The vote does not come without cause. There have been more filibusters in Congress between 2009 and 2010 than there were in the three decades following WWII combined. The Senate filibuster has been the subject of reform efforts for several years. Just last year a similar discussion was taking place, but was stymied when a proposal brought by Senator Jeff Merkley to create a 'talking filibuster' failed to gain traction with Republicans in the legislature.
On the floor of the Senate, Senator Chuck Grassley (R-Iowa), called today's vote a "power grab" and vowed, "there will come a day when the rules are reversed."
One of the three Democrats who abstained, Carl Levin from Michigan, said, "Today, we are once again moving down a destructive path."

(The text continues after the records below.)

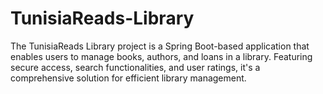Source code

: # TunisiaReads-Library
The TunisiaReads Library project is a Spring Boot-based application that enables users to manage books, authors, and loans in a library. Featuring secure access, search functionalities, and user ratings, it's a comprehensive solution for efficient library management.
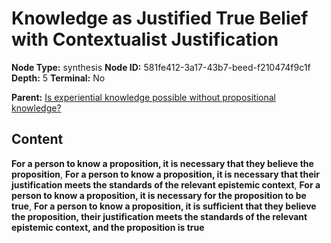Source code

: # Knowledge as Justified True Belief with Contextualist Justification

**Node Type:** synthesis
**Node ID:** 581fe412-3a17-43b7-beed-f210474f9c1f
**Depth:** 5
**Terminal:** No

**Parent:** [Is experiential knowledge possible without propositional knowledge?](is-experiential-knowledge-possible-without-propositional-knowledge-antithesis-2d479c16-81bd-4ffc-a192-81651549ba3a.md)

## Content

**For a person to know a proposition, it is necessary that they believe the proposition**, **For a person to know a proposition, it is necessary that their justification meets the standards of the relevant epistemic context**, **For a person to know a proposition, it is necessary for the proposition to be true**, **For a person to know a proposition, it is sufficient that they believe the proposition, their justification meets the standards of the relevant epistemic context, and the proposition is true**

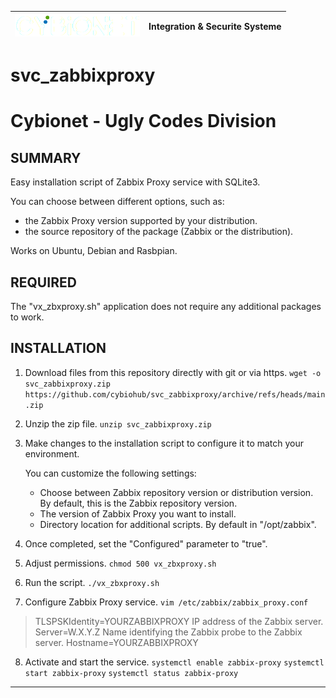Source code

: | ![alt text][logo] | Integration & Securite Systeme |
| ------------- |:-------------:|

# svc_zabbixproxy
# Cybionet - Ugly Codes Division
  
## SUMMARY

Easy installation script of Zabbix Proxy service with SQLite3.

You can choose between different options, such as:
- the Zabbix Proxy version supported by your distribution.
- the source repository of the package (Zabbix or the distribution).

Works on Ubuntu, Debian and Rasbpian.


## REQUIRED

The "vx_zbxproxy.sh" application does not require any additional packages to work.


## INSTALLATION

1. Download files from this repository directly with git or via https.
`wget -o svc_zabbixproxy.zip https://github.com/cybiohub/svc_zabbixproxy/archive/refs/heads/main.zip`

2. Unzip the zip file.
`unzip svc_zabbixproxy.zip`

3. Make changes to the installation script to configure it to match your environment.
	
	You can customize the following settings: 

	- Choose between Zabbix repository version or distribution version. By default, this is the Zabbix repository version.
	- The version of Zabbix Proxy you want to install.
	- Directory location for additional scripts. By default in "/opt/zabbix".

4. Once completed, set the "Configured" parameter to "true".

5. Adjust permissions.
`chmod 500 vx_zbxproxy.sh`

6. Run the script.
`./vx_zbxproxy.sh`

7. Configure Zabbix Proxy service.
`vim /etc/zabbix/zabbix_proxy.conf`

>TLSPSKIdentity=YOURZABBIXPROXY
IP address of the Zabbix server.
Server=W.X.Y.Z
Name identifying the Zabbix probe to the Zabbix server.
Hostname=YOURZABBIXPROXY

8. Activate and start the service.
	`systemctl enable zabbix-proxy`
	`systemctl start zabbix-proxy`
	`systemctl status zabbix-proxy`

---
[logo]: ./md/logo.png "Cybionet"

Consequently, the media's reaction has been to capitalize on the unprecedented vote with hyperbolic headlines, sidestepping the important discussion on what should be done to reform the filibuster into an apocalyptic doomsday story.Credit: Huffington Post
The Huffington Post went so far as to post a picture of a nuclear bomb exploding with a headline 'Senate Detonation: Reid Nukes Filibuster.' Breitbart went with 'Nuclear: Reid, Democrats Destroy Filibuster, 52-48' also with a picture of a nuclear explosion.
Much like the government shutdown, blame for the rules change will fall on partisan lines. Senate Democrats are arguing that the Senate Republicans brought the change on themselves for failing to "keep his word" as Senator Reid said. Conversely, the opposing side has argued that Senate Democrats are not respecting the minority's right to obstruct as guaranteed by law.
Although the vote should theoretically reduce the paralyzed state of the Legislative Branch, it is likely to have unintended consequences that will bleed over into other issues that confront Congress. At a time when the body is facing a 9 percent approval rating, another controversial vote on partisan lines can only serve to weaken the nation's quickly deteriorating confidence in Congress. Senator Mark Pryor (D-Arkansas) who also abstained in the vote, argued a similar point, "There's plenty of blame to go around... If one person blames the other side entirely, they're not being truthful."